What Exit is an album by violinist Mark Feldman with pianist John Taylor, bassist Anders Jormin, and drummer Tom Rainey recorded in 2005 and released on the ECM label

Reception

The Allmusic review awarded the album 4 stars stating "The compositions are Feldman originals, and are rife with nuanced traces of his eclectic stylistic approach, not to mention the artist's magnificent skill on the violin".

The Guardian's John Fordham observed "Contemporary jazz/classical violin might be a bit spiky for some, but the musicianship and the conversational skills are remarkable".

PopMatters reviewer Will Layman said "there’s a ton for modern jazz fans to enjoy here, and it is plain that Mark Feldman—having paid his dues a dozen times over—is deserving of the spotlight.  ECM has given him a superior opportunity here, with a sparkling but bold trio at his back.  The road ahead looks to paved with more good music".

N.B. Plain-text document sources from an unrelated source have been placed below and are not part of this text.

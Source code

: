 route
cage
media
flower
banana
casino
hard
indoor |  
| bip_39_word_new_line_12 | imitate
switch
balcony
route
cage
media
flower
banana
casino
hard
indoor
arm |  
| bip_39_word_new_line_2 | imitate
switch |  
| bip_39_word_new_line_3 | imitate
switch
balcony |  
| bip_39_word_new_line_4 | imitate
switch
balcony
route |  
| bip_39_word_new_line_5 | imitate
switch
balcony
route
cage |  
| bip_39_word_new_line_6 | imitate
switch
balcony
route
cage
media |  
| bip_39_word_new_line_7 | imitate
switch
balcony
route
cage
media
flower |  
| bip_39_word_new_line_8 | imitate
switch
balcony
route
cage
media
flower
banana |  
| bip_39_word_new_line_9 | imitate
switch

JazzTimes's Mike Shanley commented "What Exit is sequenced to alternate ruminative pieces with more upbeat ones, with variations in structure marking each piece... Throughout, Feldman plays with a strong tone that never gets thin or shrill, even as he flies into the upper register of his instrument".

All About Jazz reviewer John Kelman said "What Exit is a stunning debut from a group that hopefully won't be just a one-time affair".

Billboard's Philip Booth said " it's an engaging, sometimes challenging mix of avant-jazz and new-classical styles".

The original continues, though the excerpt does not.